A spectacular British-American historical adventure epic film, an allegory for the Crusades to the Holy Land, it comprises the 1st part of an MGM trilogy containing also KNIGHTS OF THE ROUND TABLE (1953) and THE ADVENTURES OF QUENTIN DURWARD (1955).
The film is based on the 3 volumes of the historical novel IVANHOE, written by the distinguished Scottish judge, historian, novelist, poet, playwright and essayist Walter Scott in 1819 (for his non-fiction writings, see
https://en.wikipedia.org/wiki/Walter_Scott).
Sir Walter Scott's novel was freely adapted to a screeplay for the wide screen by:
a) the American -former journalist- writer and screenwriter Marguerite or Maggie A. Roberts who had also written the script for several films of Robert Taylor and she was blacklisted at Hollywood by the House Un-American Activities Committee HUAC from 1951 until 1962,
b) the South-African novelist, playwright, screenwriter and director Noel Langley (who served in the Royal Canadian Navy during World War II and became a naturalised American citizen in 1961),
c) the Scottish screenwriter Æneas MacKenzie who also took the American citizenship.
Filmed in 1951 -the same year with QUO VADIS- at Doune Castle (SCOTLAND), Torquilstone Castle, Hatfield Woods of Essex & MGM Elstree studios in Borehamwood of Hertfordshire (ENGLAND) and Castles Leone, Pietra, Tasso & Cornedo on the area of Trentino-Alto Adige (ITALY). Part of the set was used in Errol Flynn's movie THE WARRIORS/THE DARK AVENGER (1955).
IVANHOE was produced by the Jewish American film editor and famous Hollywood producer Pandro Samuel Berman.
Directed by the prolific American director Richard Thorpe (a former actor, his full name was Rollo Smolt Thorpe).
Music by the prominent Jewish Hungarian -and later, American- composer Miklós Rózsa (Rosenberg).

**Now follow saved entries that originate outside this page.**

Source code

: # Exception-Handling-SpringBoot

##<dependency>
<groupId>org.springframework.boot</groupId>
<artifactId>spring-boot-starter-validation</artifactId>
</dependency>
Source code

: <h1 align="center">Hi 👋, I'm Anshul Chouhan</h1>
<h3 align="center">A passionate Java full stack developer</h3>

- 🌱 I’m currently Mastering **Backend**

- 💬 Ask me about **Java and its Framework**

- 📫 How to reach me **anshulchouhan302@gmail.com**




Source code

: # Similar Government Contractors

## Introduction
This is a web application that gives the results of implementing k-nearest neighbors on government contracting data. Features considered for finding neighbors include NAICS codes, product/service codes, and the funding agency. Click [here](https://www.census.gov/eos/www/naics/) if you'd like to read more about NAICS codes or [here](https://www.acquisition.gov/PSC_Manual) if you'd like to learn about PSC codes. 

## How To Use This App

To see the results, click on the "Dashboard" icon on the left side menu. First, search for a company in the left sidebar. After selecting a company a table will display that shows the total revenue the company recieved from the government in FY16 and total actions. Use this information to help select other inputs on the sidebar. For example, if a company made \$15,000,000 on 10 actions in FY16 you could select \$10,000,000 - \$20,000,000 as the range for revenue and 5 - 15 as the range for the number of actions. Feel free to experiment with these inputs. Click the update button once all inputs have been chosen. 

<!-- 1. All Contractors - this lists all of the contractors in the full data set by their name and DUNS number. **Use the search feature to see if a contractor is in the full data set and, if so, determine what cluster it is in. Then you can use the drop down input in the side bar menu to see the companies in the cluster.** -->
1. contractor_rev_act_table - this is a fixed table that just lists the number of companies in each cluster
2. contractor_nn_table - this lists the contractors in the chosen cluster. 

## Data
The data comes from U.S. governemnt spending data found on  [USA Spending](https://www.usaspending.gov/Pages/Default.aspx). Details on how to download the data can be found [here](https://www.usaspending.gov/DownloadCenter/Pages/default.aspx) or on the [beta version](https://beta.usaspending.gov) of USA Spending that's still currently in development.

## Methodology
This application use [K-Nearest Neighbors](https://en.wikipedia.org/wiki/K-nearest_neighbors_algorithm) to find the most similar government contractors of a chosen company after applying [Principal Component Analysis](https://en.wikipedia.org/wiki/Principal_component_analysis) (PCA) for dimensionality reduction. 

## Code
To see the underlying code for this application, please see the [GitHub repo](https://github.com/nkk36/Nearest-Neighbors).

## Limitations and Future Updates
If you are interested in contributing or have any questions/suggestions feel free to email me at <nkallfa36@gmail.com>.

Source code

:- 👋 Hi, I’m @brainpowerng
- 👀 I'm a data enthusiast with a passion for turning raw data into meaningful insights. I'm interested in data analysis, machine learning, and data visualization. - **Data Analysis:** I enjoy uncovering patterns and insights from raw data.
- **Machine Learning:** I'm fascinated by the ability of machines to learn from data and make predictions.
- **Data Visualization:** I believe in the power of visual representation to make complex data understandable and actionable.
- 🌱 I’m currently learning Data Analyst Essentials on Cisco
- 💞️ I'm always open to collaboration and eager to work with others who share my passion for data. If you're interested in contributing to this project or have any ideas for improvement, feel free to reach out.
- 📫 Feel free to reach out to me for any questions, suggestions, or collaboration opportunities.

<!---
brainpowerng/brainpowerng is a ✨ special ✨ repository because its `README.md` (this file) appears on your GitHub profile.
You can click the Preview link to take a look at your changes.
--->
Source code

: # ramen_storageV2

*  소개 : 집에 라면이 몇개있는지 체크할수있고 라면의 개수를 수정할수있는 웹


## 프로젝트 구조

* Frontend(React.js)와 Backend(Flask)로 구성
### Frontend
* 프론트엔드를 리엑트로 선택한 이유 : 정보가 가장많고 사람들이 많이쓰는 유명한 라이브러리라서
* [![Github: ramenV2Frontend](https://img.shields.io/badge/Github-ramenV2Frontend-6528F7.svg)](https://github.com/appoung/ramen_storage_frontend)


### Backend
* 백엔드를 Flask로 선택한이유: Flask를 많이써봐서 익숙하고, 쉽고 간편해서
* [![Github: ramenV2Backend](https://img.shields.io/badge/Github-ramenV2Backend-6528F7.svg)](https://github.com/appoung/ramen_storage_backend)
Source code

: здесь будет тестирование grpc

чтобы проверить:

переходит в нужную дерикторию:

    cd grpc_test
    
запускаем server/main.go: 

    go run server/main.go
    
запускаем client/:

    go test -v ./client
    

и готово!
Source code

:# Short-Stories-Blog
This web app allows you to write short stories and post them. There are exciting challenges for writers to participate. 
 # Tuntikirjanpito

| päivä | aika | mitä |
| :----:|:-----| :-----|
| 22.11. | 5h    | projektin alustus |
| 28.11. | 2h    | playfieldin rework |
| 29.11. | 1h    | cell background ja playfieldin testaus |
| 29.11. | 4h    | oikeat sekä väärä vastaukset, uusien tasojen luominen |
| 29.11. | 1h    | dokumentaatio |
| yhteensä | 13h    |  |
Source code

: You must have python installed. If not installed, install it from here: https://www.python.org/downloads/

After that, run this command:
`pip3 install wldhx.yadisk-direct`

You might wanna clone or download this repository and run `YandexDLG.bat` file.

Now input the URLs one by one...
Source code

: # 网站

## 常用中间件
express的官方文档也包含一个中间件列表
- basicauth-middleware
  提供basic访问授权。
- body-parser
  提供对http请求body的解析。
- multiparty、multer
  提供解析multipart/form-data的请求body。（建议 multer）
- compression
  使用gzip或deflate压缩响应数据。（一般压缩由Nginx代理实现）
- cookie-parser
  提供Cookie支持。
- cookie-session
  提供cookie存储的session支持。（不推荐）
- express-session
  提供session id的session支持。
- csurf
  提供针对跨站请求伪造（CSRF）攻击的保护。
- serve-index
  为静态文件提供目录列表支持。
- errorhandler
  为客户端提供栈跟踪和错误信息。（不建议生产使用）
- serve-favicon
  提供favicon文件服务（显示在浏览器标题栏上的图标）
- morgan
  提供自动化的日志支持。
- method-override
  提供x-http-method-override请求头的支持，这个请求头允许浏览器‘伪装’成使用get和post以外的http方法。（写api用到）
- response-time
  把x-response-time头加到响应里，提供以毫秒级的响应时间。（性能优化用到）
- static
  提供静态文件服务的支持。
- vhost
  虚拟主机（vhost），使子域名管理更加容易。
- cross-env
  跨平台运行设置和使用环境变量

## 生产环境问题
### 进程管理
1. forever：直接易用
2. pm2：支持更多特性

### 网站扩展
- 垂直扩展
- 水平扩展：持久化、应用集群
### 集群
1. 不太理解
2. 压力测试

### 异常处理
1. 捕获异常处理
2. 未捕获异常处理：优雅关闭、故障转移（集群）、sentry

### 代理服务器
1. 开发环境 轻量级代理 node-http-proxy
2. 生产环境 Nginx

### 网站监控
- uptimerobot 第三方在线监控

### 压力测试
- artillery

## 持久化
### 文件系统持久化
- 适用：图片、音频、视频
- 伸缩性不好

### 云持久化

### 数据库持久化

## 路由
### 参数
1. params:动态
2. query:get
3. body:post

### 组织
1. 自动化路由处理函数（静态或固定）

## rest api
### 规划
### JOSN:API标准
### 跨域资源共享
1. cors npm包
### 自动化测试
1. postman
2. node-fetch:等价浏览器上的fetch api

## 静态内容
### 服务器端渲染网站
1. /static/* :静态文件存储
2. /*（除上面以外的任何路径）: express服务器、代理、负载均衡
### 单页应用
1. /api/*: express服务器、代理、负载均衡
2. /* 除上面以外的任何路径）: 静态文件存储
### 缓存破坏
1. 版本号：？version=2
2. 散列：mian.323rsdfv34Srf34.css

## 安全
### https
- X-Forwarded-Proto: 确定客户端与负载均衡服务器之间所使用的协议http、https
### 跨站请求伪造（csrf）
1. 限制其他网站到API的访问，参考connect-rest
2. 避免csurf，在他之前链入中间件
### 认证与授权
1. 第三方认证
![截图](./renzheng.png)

According to the reviews, "This version of "Ivanhoe" holds up well and remains one of the more realistic films dealing with the myth, legends, and pomp of the High Middle Ages. The pictorial representation of Judaism at a time of wide-spread persecution of that religion throughout Europe by Christians who continually used the Jews as scapegoats was noble indeed for 1952, the height of the McCarthy witch hunts" and "One can read into "Ivanhoe" messages of both popular hysteria in Rebecca's trial for witchcraft and of the exploitation of the powerless, both Saxon and Jew. Anti-Semitism comes up often" and "The best aspect of the film is the FORBIDDEN ROMANCE of the Christian knight and the Jewish Princess".